Tainted heparin in 11 countries has caused the deaths of 81 patients, highlighting the potential danger of cheaply produced — sometimes counterfeit — imported medicines. Congress is holding multiple hearings on the tragedy, but it’s unlikely that they’ll draw the appropriate conclusion. All three presidential candidates support making drug importation easier to combat the “high cost of health care.” But they seldom acknowledge the inherent risk — and associated external costs — in such importation.
According to the FDA, over half of the drugs Americans buy over the Internet don’t work — and at least one North American death has been officially linked to drugs purchased this way. Even in the legitimate supply chain, where businesses have generally done a good job at quality control, risk remains — especially when products are imported from countries with far less stringent manufacturing standards.
Importing finished medicines and the active pharmaceutical ingredients (API) used to make them certainly reduces price. China and India have some of the cheapest drug production around. U.S. companies already import 40 percent of API from India and China, a number that is expected to double within a decade. While a few companies in both countries have the technical capacity to make good products, regulatory structures are weak there, and their markets are plagued by counterfeit and substandard medicines which annually kill tens of thousands — maybe hundreds of thousands — of their citizens.
In the U.S. heparin case, FDA scientists determined that suspicious lots of API used to make the drug were imported from China and appeared to contain 5 to 20 percent of a heparin-like compound which mimicked heparin activity so closely that it was not recognized during routine testing. The FDA was careful to avoid using the word “counterfeit” when discussing the incident – but when pressed by reporters, Center for Drug Evaluation and Research director Dr. Janet Woodcock, admitted that the agency was “99 percent sure [the contaminant] is not a natural component that got in there as part of the purification process.”
Heparin is a blood thinner, often used on patients undergoing cardiac surgery or kidney dialysis. Raw heparin is normally sourced from the intestines of pigs or the lungs of cows, while the contaminant — oversulfated chondroitin sulfate — comes from animal cartilage. It is more abundant (and so cheaper) than raw heparin, and not registered for medical use because it causes severe allergic reactions.

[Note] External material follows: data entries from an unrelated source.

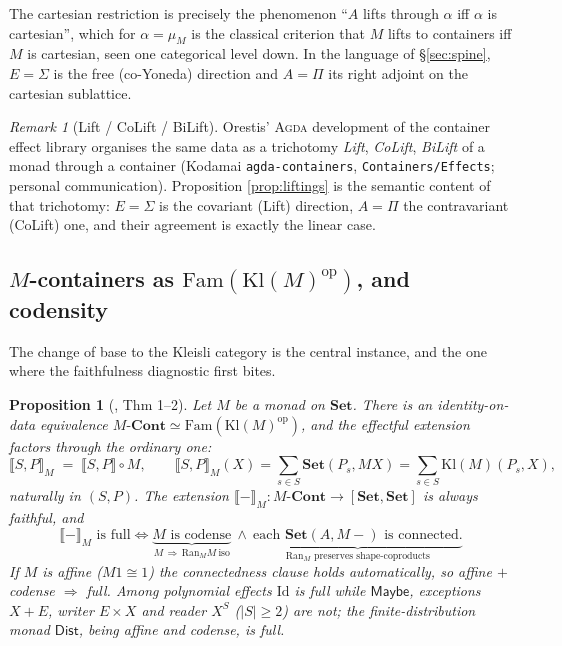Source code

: \documentclass[11pt]{amsart}
\theoremstyle{plain}
\newtheorem{proposition}[theorem]{Proposition}
\theoremstyle{definition}
\theoremstyle{remark}
\newtheorem{remark}[theorem]{Remark}
\newcommand{\Set}{\mathbf{Set}}
\newcommand{\Cont}{\mathbf{Cont}}
\newcommand{\Fam}{\mathrm{Fam}}
\newcommand{\Kl}{\mathrm{Kl}}
\newcommand{\Ran}{\mathrm{Ran}}
\newcommand{\op}{\mathrm{op}}
\newcommand{\ext}[1]{\llbracket #1 \rrbracket}
\newcommand{\extM}[1]{\llbracket #1 \rrbracket_{M}}
\newcommand{\Id}{\mathrm{Id}}
\newcommand{\Maybe}{\mathsf{Maybe}}
\newcommand{\Dist}{\mathsf{Dist}}
\begin{document}
The cartesian restriction is precisely the phenomenon ``$A$ lifts through $\alpha$ iff $\alpha$ is
cartesian'', which for $\alpha=\mu_M$ is the classical criterion that $M$ lifts to containers iff $M$
is cartesian, seen one categorical level down. In the language of \S\ref{sec:spine}, $E=\Sigma$ is the
free (co-Yoneda) direction and $A=\Pi$ its right adjoint on the cartesian sublattice.

\begin{remark}[Lift / CoLift / BiLift]
Orestis' \textsc{Agda} development of the container effect library organises the same data as a
trichotomy \emph{Lift}, \emph{CoLift}, \emph{BiLift} of a monad through a container (Kodamai
\texttt{agda-containers}, \texttt{Containers/Effects}; personal communication). Proposition
\ref{prop:liftings} is the semantic content of that trichotomy: $E=\Sigma$ is the covariant (Lift)
direction, $A=\Pi$ the contravariant (CoLift) one, and their agreement is exactly the linear case.
\end{remark}

\subsection{$M$-containers as $\Fam(\Kl(M)^{\op})$, and codensity}\label{ssec:mcont}
The change of base to the Kleisli category is the central instance, and the one where the faithfulness
diagnostic first bites.

\begin{proposition}[\cite{MacBethCodensity}, Thm 1--2]\label{prop:mcont}
Let $M$ be a monad on $\Set$. There is an identity-on-data equivalence
$M\text{-}\Cont \simeq \Fam(\Kl(M)^{\op})$, and the effectful extension factors through the ordinary
one:
\[
  \extM{S,P} \;=\; \ext{S,P}\circ M,\qquad \extM{S,P}(X)=\sum_{s\in S}\Set(P_s, MX)
  =\sum_{s\in S}\Kl(M)(P_s,X),
\]
naturally in $(S,P)$. The extension $\extM{-}\colon M\text{-}\Cont\to[\Set,\Set]$ is \emph{always
faithful}, and
\[
  \extM{-}\text{ is full}\iff
  \underbrace{M\text{ is codense}}_{M\,\Rightarrow\,\Ran_M M\ \text{iso}}
  \ \wedge\
  \underbrace{\text{each }\Set(A,M-)\text{ is connected}.}_{\Ran_M\text{ preserves shape-coproducts}}
\]
If $M$ is affine ($M1\cong 1$) the connectedness clause holds automatically, so affine $+$ codense
$\Rightarrow$ full. Among polynomial effects $\Id$ is full while $\Maybe$, exceptions $X+E$, writer
$E\times X$ and reader $X^S$ ($|S|\ge2$) are not; the finite-distribution monad $\Dist$, being affine
and codense, \emph{is} full.
\end{proposition}
\end{document}

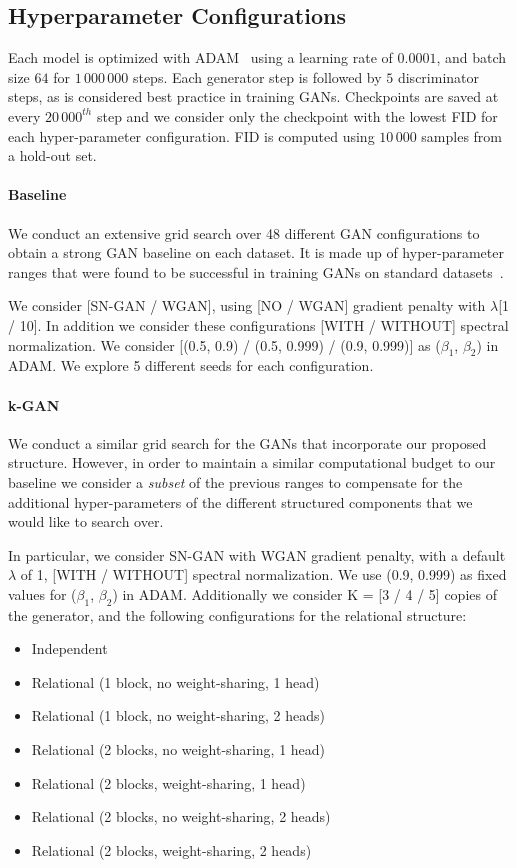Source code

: \documentclass{article}
\begin{document}
\subsection{Hyperparameter Configurations}
Each model is optimized with ADAM~\citep{kingma2015adam} using a learning rate of $0.0001$, and batch size $64$ for $1\,000\,000$ steps.
Each generator step is followed by $5$ discriminator steps, as is considered best practice in training GANs.
Checkpoints are saved at every $20\,000^{th}$ step and we consider only the checkpoint with the lowest FID for each hyper-parameter configuration.
FID is computed using $10\,000$ samples from a hold-out set.

\paragraph{Baseline}
We conduct an extensive grid search over 48 different GAN configurations to obtain a strong GAN baseline on each dataset.
It is made up of hyper-parameter ranges that were found to be successful in training GANs on standard datasets~\citep{kurach2018gan}.

We consider [SN-GAN / WGAN], using [NO / WGAN] gradient penalty with $\lambda$[1 / 10].
In addition we consider these configurations [WITH / WITHOUT] spectral normalization.
We consider [(0.5, 0.9) / (0.5, 0.999) / (0.9, 0.999)] as ($\beta_1$, $\beta_2$) in ADAM.
We explore 5 different seeds for each configuration.

\paragraph{k-GAN}
We conduct a similar grid search for the GANs that incorporate our proposed structure.
However, in order to maintain a similar computational budget to our baseline we consider a \emph{subset} of the previous ranges to compensate for the additional hyper-parameters of the different structured components that we would like to search over.

In particular, we consider SN-GAN with WGAN gradient penalty, with a default $\lambda$ of 1, [WITH / WITHOUT] spectral normalization.
We use (0.9, 0.999) as fixed values for ($\beta_1$, $\beta_2$) in ADAM.
Additionally we consider K = [3 / 4 / 5] copies of the generator, and the following configurations for the relational structure:

\begin{itemize}
    \item Independent
    \item Relational (1 block, no weight-sharing, 1 head)
    \item Relational (1 block, no weight-sharing, 2 heads)
    \item Relational (2 blocks, no weight-sharing, 1 head)
    \item Relational (2 blocks, weight-sharing, 1 head)
    \item Relational (2 blocks, no weight-sharing, 2 heads)
    \item Relational (2 blocks, weight-sharing, 2 heads)
\end{itemize}
\end{document}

FDA inspections of the Changzou, China facility of Scientific Protein Labora tories (SPL), the company responsible for producing the suspect API, revealed insufficient standard-setting and poor record keeping. On Monday, the Chinese government suggested that the problem may have been at the U.S. end, and the FDA quickly responded issuing a warning to SPL (and Beijing) citing “significant deviations” from good manufacturing processes and recommending disapproval of future applications to manufacture APIs.
The FDA and the affected companies appear to have managed the incident well, minimizing American exposure to suspect heparin. Baxter International voluntarily recalled nine lots of its multi-dose vials of the drug in January, and the next month expanded the recall. The FDA investigated SPL facilities in China and Wisconsin – as well as a plant in New Jersey, determining whether the heparin could have been contaminated by its packaging.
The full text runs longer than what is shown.